• **EXERCISE INSTRUCTIONS**
Each line of the listing that contains "term" should be found and copied.

Start of Block

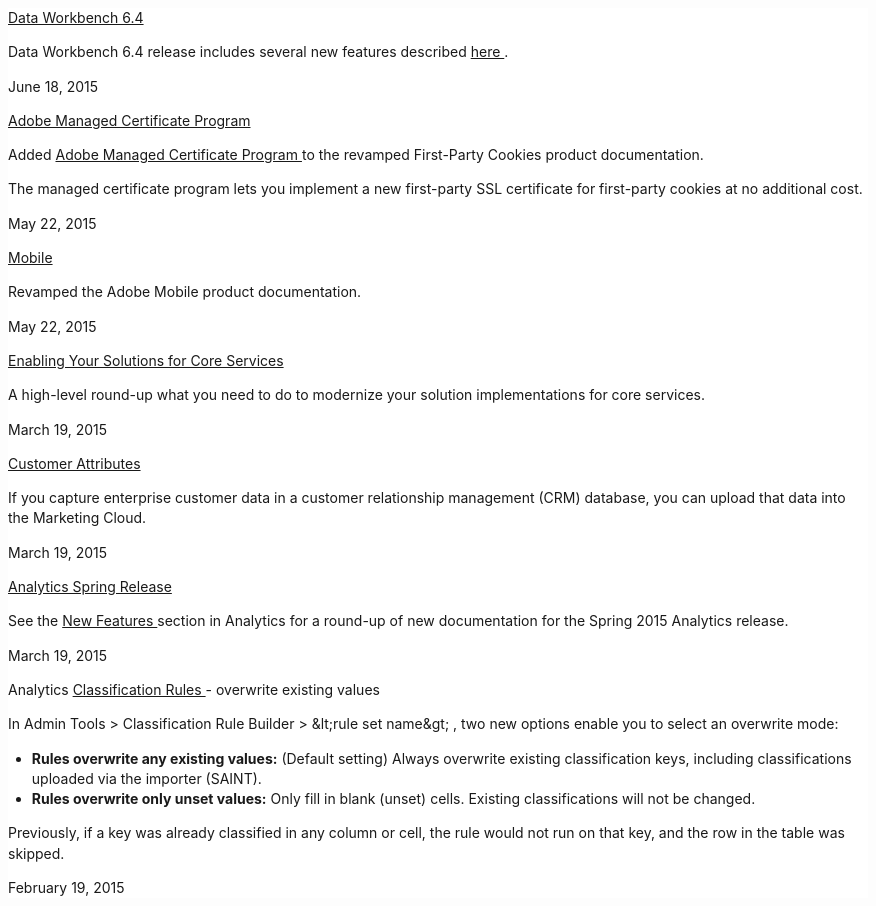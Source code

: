    <td colname="col1"> <a href="https://marketing.adobe.com/resources/help/en_US/insight/whatsnew/" format="https" scope="external"> Data Workbench 6.4 </a> </td> 
   <td colname="col2"> <p>Data Workbench 6.4 release includes several new features described <a href="../../c-legacy-releases/2015/06182015.md#features_analytics_premium" format="dita" scope="local"> here </a>. </p> </td> 
   <td colname="col3"> <p>June 18, 2015 </p> </td> 
  </tr> 
  <tr> 
   <td colname="col1"> <p> <a href="https://docs.adobe.com/content/help/en/core-services/interface/ec-cookies/cookies-first-party.html" format="https" scope="external"> Adobe Managed Certificate Program </a> </p> </td> 
   <td colname="col2"> <p>Added <a href="https://docs.adobe.com/content/help/en/core-services/interface/ec-cookies/cookies-first-party.html" format="https" scope="external"> Adobe Managed Certificate Program </a> to the revamped <span class="term"> First-Party Cookies </span> product documentation. </p> <p>The managed certificate program lets you implement a new first-party SSL certificate for first-party cookies at no additional cost. </p> </td> 
   <td colname="col3"> <p>May 22, 2015 </p> </td> 
  </tr> 
  <tr> 
   <td colname="col1"> <p> <a href="https://docs.adobe.com/content/help/en/mobile-services/using/home.html" format="https" scope="external"> Mobile </a> </p> </td> 
   <td colname="col2"> <p>Revamped the Adobe Mobile product documentation. </p> </td> 
   <td colname="col3"> <p>May 22, 2015 </p> </td> 
  </tr> 
  <tr> 
   <td colname="col1"> <p> <a href="https://docs.adobe.com/content/help/en/core-services/interface/about-core-services/core-services.html" format="https" scope="external"> Enabling Your Solutions for Core Services </a> </p> </td> 
   <td colname="col2"> <p>A high-level round-up what you need to do to modernize your solution implementations for core services. </p> </td> 
   <td colname="col3"> <p>March 19, 2015 </p> </td> 
  </tr> 
  <tr> 
   <td colname="col1"> <p> <a href="https://docs.adobe.com/content/help/en/core-services/interface/customer-attributes/attributes.html" format="https" scope="external"> Customer Attributes </a> </p> </td> 
   <td colname="col2"> <p>If you capture enterprise customer data in a customer relationship management (CRM) database, you can upload that data into the Marketing Cloud. </p> </td> 
   <td colname="col3"> <p>March 19, 2015 </p> </td> 
  </tr> 
  <tr> 
   <td colname="col1"> <a href="../../c-legacy-releases/2015/03192015.md#concept_3DD490B0F7DD4157BD55519762B53B0C" format="dita" scope="local"> Analytics Spring Release </a> </td> 
   <td colname="col2"> <p>See the <a href="../../c-legacy-releases/2015/03192015.md#analytics" format="dita" scope="local"> New Features </a> section in Analytics for a round-up of new documentation for the Spring 2015 Analytics release. </p> </td> 
   <td colname="col3"> <p>March 19, 2015 </p> </td> 
  </tr> 
  <tr> 
   <td colname="col1"> <p>Analytics <a href="https://marketing.adobe.com/resources/help/en_US/reference/classification_rule_set.html" format="https" scope="external"> Classification Rules </a> - overwrite existing values </p> </td> 
   <td colname="col2"> <p>In <span class="uicontrol"> Admin Tools </span> &gt; <span class="uicontrol"> Classification Rule Builder </span> &gt; <span class="term"> &amp;lt;rule set name&amp;gt; </span>, two new options enable you to select an overwrite mode: </p> 
    <ul id="ul_0CF49177F4C84540B43A778EC7317FB0"> 
     <li id="li_01B970B834C548628C720E4CD79CEFD4"> <b>Rules overwrite any existing values:</b> (Default setting) Always overwrite existing classification keys, including classifications uploaded via the importer (SAINT). </li> 
     <li id="li_CA05A9D2C63A42DFA04FD0C66AFA38F4"> <b>Rules overwrite only unset values:</b> Only fill in blank (unset) cells. Existing classifications will not be changed. </li> 
    </ul> <p>Previously, if a key was already classified in any column or cell, the rule would not run on that key, and the row in the table was skipped. </p> </td> 
   <td colname="col3"> <p>February 19, 2015 </p> </td>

End of Block

• **SOLUTION**
   <td colname="col2"> <p>Added <a href="https://docs.adobe.com/content/help/en/core-services/interface/ec-cookies/cookies-first-party.html" format="https" scope="external"> Adobe Managed Certificate Program </a> to the revamped <span class="term"> First-Party Cookies </span> product documentation. </p> <p>The managed certificate program lets you implement a new first-party SSL certificate for first-party cookies at no additional cost. </p> </td> 
   <td colname="col2"> <p>In <span class="uicontrol"> Admin Tools </span> &gt; <span class="uicontrol"> Classification Rule Builder </span> &gt; <span class="term"> &amp;lt;rule set name&amp;gt; </span>, two new options enable you to select an overwrite mode: </p> 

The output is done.